#### [Description of the task]
Among the entries that follow, how many lines contain the string "如果有返回"? Answer with that number only.

#### [Entries shown]
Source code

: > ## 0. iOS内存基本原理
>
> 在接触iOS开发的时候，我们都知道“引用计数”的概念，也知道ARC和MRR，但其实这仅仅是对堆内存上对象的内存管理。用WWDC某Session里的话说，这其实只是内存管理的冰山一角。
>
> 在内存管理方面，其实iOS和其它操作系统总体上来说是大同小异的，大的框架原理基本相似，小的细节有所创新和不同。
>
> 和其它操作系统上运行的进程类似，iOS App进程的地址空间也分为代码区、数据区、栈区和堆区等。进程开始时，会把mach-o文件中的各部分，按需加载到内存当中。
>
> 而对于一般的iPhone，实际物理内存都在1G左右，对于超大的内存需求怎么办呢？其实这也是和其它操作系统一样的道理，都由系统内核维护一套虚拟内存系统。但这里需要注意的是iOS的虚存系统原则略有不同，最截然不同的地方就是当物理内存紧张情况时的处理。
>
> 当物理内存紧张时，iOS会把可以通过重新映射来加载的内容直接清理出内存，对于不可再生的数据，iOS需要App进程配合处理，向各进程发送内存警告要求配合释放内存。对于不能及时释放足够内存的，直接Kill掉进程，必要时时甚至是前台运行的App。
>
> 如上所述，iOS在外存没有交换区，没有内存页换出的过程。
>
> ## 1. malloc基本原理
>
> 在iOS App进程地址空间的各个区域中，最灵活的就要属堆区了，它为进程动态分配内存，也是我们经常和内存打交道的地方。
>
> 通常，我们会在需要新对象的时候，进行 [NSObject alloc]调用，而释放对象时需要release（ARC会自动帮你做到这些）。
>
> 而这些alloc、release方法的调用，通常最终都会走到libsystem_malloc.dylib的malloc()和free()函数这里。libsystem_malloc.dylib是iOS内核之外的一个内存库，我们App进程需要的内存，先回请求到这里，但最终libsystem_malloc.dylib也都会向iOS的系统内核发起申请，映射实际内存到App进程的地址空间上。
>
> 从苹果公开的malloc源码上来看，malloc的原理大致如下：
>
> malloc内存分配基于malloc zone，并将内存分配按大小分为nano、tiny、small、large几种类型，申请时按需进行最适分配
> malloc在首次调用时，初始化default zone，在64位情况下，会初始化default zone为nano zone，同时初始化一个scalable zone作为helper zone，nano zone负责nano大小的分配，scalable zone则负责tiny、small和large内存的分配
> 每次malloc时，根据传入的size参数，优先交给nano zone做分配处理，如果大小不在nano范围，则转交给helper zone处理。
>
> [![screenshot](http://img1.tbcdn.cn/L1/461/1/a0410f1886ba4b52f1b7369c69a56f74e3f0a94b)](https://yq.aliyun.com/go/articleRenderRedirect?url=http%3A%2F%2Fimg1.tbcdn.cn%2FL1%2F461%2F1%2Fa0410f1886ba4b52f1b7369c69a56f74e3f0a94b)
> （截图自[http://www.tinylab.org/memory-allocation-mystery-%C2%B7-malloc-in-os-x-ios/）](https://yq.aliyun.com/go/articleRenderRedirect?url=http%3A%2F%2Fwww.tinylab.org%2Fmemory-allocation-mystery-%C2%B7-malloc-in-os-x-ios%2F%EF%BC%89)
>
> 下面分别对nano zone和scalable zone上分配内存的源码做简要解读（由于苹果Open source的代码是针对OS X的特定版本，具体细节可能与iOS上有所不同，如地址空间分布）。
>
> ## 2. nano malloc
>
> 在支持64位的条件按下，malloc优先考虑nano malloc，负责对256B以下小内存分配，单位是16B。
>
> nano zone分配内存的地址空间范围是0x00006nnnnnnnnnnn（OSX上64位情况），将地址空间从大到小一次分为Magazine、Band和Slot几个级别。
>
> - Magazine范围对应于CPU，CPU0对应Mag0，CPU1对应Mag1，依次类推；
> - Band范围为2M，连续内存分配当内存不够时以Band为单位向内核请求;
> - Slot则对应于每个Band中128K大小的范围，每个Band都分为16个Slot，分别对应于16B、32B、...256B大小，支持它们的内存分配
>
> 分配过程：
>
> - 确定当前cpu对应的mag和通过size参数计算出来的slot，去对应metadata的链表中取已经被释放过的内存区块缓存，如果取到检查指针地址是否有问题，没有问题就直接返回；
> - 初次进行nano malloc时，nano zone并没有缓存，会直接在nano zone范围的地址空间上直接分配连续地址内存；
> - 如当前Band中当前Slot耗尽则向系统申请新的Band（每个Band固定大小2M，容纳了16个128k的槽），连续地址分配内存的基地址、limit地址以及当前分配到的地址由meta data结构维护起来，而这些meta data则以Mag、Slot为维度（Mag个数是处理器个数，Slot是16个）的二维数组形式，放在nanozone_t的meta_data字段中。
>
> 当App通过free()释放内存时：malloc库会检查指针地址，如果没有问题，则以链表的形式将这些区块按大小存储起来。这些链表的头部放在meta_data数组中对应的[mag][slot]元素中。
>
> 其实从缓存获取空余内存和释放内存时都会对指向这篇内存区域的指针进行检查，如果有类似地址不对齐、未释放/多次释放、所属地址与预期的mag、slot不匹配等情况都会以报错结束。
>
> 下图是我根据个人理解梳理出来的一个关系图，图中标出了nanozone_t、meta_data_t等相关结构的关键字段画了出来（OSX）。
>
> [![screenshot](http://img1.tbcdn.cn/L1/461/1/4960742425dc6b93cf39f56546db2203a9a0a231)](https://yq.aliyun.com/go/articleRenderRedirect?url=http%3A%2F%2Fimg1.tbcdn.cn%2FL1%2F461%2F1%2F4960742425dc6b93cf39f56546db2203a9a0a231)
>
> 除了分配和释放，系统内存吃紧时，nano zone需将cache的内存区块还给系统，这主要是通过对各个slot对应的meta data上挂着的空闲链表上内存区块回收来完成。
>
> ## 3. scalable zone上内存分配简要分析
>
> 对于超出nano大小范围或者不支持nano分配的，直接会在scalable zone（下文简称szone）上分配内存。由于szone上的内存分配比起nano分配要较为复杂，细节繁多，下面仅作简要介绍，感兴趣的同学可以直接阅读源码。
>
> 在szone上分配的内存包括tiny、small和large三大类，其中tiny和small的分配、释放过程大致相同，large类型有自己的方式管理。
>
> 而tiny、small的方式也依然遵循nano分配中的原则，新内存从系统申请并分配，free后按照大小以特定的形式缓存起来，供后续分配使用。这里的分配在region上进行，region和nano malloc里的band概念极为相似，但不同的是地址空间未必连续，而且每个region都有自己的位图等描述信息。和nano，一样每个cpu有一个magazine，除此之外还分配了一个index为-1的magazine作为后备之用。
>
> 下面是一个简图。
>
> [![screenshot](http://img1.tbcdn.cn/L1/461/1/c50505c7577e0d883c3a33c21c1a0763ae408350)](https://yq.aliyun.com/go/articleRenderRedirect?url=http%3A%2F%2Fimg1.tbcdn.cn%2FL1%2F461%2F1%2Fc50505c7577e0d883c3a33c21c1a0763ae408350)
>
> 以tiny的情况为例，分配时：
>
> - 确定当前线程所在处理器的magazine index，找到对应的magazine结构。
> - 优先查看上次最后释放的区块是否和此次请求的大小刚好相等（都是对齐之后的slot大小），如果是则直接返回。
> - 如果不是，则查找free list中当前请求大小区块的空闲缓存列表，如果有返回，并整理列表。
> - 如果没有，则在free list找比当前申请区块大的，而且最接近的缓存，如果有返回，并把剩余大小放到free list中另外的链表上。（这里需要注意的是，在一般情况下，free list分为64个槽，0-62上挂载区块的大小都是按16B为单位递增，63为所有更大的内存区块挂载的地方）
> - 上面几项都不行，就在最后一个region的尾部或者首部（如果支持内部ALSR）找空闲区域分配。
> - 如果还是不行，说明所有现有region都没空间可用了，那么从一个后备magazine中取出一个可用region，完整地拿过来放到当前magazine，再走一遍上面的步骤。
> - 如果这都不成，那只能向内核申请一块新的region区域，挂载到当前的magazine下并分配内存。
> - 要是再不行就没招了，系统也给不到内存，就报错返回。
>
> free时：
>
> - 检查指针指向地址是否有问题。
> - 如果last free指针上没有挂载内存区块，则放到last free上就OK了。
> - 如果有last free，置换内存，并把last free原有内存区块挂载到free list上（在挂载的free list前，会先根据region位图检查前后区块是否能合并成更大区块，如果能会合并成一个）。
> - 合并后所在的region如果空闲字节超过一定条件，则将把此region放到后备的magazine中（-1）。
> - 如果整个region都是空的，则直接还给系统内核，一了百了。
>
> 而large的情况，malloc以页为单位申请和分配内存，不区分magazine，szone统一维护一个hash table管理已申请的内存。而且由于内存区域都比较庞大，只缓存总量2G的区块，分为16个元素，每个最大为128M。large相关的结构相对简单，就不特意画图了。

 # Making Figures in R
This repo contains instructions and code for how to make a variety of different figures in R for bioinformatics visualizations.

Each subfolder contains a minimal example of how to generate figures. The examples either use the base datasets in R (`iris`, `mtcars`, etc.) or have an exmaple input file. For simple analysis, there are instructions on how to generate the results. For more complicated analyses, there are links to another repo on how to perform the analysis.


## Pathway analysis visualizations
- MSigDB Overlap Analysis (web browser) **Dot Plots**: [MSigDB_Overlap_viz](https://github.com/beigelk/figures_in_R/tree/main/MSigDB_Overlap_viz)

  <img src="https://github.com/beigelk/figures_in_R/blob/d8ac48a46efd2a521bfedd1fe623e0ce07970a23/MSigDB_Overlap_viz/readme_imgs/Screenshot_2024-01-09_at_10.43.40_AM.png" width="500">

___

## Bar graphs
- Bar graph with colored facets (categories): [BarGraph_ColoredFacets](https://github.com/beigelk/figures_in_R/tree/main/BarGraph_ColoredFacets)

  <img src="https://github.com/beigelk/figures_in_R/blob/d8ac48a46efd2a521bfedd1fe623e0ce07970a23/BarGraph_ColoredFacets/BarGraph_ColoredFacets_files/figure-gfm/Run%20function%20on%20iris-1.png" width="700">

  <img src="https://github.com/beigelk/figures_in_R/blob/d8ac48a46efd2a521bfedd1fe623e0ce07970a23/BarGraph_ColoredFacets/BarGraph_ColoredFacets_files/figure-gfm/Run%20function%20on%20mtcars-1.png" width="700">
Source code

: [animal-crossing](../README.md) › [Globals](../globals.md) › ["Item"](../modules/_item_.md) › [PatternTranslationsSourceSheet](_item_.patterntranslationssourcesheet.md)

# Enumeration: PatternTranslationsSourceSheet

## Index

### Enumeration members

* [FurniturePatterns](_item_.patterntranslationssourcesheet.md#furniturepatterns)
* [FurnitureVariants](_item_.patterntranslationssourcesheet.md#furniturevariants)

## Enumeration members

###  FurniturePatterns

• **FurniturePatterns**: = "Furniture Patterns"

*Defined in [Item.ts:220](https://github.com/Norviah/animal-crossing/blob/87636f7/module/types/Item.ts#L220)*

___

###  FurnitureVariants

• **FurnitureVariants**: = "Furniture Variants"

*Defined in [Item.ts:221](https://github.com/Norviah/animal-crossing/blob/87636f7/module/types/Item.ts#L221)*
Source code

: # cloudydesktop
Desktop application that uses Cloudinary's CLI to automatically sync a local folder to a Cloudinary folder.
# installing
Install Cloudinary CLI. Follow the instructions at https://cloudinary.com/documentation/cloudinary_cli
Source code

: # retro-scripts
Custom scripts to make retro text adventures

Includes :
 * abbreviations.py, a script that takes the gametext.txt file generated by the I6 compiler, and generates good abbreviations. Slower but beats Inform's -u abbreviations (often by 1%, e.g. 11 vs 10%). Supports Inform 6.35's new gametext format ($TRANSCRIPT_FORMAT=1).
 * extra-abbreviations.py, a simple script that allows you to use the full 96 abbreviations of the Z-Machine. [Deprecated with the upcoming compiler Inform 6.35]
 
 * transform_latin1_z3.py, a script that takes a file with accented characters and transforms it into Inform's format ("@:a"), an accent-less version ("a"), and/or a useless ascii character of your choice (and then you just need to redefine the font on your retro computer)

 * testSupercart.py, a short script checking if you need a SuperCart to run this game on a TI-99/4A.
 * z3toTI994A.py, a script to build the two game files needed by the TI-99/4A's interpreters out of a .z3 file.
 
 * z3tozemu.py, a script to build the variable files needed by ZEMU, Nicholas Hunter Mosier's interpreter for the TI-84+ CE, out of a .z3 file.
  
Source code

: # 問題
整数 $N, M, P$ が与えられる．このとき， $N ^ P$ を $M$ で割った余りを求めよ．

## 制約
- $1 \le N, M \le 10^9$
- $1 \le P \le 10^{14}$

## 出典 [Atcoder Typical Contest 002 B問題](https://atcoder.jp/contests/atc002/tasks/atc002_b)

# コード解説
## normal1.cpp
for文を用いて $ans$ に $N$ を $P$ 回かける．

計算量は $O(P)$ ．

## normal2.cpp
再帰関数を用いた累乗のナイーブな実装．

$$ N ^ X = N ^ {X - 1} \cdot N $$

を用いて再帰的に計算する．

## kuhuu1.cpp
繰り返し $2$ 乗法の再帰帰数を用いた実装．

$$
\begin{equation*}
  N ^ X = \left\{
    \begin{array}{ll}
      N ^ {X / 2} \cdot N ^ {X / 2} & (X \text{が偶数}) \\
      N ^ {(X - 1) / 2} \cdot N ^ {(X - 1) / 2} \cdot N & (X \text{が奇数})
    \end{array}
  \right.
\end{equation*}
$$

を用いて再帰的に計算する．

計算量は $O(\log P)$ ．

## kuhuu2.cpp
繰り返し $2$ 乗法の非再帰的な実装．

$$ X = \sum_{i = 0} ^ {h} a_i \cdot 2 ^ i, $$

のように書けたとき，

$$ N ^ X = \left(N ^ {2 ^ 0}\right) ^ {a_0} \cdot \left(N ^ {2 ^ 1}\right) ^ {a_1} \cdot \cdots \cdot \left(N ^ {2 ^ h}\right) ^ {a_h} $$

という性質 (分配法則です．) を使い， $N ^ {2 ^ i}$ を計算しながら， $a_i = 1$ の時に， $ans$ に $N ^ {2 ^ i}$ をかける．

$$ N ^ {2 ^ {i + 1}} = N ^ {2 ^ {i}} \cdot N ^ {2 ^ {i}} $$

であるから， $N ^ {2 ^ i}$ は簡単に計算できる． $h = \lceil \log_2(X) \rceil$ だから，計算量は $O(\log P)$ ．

#### [Response box]
2